Problem statement
Using the data below, output the first line and every line after it up to and including the line containing "[![Project Status: Active", exactly as written and with nothing added.

#### Source data

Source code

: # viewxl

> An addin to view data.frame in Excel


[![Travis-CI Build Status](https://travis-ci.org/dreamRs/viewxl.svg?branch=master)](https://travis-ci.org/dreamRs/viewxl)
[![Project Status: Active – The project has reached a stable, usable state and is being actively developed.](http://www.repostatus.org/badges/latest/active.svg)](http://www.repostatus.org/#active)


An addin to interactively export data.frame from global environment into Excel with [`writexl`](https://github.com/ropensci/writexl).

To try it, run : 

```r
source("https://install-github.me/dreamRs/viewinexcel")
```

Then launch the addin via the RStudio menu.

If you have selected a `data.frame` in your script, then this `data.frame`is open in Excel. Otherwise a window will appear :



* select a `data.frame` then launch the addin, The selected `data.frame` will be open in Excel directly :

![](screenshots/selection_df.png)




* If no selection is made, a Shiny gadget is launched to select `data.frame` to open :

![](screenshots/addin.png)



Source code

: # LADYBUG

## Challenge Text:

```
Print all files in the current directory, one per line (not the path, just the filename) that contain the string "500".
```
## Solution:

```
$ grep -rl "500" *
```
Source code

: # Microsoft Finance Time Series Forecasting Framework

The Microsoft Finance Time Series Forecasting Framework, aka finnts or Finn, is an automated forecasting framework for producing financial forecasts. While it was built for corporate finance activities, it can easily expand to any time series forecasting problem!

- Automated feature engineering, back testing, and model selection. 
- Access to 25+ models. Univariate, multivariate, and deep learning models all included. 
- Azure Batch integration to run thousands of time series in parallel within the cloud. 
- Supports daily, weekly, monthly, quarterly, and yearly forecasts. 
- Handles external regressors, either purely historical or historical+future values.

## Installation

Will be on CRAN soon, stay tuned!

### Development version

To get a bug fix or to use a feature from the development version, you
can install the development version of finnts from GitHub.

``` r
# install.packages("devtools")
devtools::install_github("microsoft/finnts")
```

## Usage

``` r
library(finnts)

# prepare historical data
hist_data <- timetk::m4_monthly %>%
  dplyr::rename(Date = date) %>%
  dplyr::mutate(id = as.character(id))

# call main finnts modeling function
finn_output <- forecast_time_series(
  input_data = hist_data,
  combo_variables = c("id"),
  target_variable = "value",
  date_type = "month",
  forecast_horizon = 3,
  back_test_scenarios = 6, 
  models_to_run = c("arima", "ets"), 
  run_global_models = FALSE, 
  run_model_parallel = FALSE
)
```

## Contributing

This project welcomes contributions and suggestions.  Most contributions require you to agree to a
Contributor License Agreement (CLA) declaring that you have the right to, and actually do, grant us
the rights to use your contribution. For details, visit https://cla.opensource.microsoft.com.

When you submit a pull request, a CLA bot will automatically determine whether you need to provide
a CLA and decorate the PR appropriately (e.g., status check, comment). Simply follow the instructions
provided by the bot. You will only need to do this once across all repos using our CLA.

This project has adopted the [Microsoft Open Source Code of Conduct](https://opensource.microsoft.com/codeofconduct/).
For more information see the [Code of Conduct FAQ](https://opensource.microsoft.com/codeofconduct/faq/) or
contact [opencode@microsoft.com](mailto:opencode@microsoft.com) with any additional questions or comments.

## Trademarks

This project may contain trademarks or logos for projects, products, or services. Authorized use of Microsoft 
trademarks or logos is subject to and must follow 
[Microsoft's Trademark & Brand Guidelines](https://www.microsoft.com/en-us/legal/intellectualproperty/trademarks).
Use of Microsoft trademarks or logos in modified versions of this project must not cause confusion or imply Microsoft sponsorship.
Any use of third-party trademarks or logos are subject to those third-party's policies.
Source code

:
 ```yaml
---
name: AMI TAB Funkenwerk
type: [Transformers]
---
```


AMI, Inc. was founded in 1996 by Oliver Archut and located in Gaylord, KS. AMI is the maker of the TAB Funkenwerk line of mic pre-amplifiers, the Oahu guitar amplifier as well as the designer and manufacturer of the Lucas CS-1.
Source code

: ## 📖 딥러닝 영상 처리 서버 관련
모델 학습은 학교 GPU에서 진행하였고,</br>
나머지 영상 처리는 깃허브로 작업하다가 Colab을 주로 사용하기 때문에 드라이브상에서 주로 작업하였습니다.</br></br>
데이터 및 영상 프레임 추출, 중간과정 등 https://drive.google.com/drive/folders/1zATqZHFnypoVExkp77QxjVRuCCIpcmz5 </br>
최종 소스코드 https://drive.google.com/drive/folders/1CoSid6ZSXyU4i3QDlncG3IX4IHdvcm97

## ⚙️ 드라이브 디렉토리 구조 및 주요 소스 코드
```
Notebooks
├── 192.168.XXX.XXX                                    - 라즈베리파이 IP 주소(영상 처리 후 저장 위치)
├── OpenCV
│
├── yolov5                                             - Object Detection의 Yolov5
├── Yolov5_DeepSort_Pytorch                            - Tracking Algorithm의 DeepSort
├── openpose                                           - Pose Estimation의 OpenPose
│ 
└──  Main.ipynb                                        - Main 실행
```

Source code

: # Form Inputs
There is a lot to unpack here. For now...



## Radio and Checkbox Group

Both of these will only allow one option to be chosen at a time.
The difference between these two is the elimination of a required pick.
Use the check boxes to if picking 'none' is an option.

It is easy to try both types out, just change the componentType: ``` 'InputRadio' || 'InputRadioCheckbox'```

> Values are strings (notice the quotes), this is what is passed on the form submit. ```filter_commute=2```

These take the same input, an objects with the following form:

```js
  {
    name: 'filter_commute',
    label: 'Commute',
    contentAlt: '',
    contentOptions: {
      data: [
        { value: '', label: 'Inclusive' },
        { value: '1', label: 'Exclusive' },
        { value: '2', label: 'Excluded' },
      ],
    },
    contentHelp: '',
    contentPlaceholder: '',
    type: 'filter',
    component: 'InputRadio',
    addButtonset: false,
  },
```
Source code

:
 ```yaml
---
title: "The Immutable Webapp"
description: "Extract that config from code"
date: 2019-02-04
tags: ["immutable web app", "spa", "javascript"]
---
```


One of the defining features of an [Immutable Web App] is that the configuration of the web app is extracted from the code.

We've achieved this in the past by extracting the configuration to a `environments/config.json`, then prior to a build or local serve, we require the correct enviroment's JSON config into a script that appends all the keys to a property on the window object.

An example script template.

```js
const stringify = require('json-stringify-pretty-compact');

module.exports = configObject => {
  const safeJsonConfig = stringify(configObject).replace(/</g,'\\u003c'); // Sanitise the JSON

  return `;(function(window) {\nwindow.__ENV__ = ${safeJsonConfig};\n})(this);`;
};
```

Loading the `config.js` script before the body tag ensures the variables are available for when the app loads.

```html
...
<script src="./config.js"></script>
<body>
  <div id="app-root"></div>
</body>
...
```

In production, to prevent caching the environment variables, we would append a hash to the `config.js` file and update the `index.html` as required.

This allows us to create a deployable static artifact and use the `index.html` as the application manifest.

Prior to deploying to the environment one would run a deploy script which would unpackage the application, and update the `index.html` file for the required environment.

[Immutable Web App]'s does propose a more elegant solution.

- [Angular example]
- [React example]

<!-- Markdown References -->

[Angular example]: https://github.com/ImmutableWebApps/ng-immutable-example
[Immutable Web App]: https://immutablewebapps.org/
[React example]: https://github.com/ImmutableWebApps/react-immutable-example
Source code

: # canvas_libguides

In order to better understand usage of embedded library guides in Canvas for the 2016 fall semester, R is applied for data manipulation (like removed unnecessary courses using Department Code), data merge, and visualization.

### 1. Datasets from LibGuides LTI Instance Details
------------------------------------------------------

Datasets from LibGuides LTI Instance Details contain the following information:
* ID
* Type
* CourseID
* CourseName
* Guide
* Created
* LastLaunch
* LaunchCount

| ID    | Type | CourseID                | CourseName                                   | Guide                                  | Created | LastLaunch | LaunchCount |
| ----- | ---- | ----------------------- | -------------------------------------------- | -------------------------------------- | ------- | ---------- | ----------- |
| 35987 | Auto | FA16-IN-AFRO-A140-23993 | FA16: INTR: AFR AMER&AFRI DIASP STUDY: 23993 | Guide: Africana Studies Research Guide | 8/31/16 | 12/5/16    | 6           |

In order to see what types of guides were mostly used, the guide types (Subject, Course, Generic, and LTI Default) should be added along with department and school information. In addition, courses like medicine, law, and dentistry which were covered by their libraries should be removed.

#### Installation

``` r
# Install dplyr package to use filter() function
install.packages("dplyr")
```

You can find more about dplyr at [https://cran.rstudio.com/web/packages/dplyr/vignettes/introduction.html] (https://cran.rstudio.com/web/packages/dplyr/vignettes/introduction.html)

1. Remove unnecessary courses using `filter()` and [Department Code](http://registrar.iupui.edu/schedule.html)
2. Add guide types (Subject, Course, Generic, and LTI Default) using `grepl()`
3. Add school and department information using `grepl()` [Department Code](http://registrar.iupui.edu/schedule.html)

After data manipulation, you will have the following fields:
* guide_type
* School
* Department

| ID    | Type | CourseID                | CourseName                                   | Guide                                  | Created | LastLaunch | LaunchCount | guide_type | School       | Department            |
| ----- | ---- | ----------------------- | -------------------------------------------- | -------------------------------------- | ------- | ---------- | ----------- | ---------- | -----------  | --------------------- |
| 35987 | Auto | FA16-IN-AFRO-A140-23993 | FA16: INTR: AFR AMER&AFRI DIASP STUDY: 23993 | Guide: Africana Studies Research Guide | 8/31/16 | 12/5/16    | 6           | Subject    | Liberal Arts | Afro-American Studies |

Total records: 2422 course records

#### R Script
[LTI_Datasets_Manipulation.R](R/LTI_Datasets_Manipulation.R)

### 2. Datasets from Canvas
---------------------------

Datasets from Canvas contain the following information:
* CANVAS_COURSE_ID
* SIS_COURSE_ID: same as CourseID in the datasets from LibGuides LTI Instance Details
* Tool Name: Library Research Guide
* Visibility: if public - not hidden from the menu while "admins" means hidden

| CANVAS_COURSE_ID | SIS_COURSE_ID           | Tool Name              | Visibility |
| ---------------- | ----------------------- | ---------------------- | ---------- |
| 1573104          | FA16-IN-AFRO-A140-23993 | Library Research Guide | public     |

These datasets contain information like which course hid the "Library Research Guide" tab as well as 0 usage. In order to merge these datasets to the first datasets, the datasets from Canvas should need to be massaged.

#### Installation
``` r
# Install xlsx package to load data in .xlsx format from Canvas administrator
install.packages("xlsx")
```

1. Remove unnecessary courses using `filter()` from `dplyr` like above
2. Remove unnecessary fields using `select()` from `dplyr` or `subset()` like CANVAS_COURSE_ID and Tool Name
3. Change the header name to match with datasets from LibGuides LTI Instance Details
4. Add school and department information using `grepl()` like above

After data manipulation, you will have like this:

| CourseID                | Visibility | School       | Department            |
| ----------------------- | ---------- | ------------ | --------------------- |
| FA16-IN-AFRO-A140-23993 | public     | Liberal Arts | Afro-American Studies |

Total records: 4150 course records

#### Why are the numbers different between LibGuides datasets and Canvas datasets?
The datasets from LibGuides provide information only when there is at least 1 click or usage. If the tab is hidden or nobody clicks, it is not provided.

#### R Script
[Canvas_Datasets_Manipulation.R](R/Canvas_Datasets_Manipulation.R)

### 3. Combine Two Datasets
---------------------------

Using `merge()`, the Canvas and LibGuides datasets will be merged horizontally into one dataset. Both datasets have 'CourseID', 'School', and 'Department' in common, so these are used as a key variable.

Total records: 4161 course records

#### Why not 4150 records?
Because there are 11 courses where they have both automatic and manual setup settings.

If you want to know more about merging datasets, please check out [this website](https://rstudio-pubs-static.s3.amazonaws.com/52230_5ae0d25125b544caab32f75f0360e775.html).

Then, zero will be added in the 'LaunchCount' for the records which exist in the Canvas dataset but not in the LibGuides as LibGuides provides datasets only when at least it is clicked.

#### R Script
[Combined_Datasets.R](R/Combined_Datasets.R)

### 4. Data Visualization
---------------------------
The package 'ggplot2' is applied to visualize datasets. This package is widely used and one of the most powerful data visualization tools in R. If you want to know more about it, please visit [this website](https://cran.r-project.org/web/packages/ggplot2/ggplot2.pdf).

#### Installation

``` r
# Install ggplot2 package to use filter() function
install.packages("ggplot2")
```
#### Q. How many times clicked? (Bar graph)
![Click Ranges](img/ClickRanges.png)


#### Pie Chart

########

Exercise output
Source code

: # viewxl

> An addin to view data.frame in Excel


[![Travis-CI Build Status](https://travis-ci.org/dreamRs/viewxl.svg?branch=master)](https://travis-ci.org/dreamRs/viewxl)
[![Project Status: Active – The project has reached a stable, usable state and is being actively developed.](http://www.repostatus.org/badges/latest/active.svg)](http://www.repostatus.org/#active)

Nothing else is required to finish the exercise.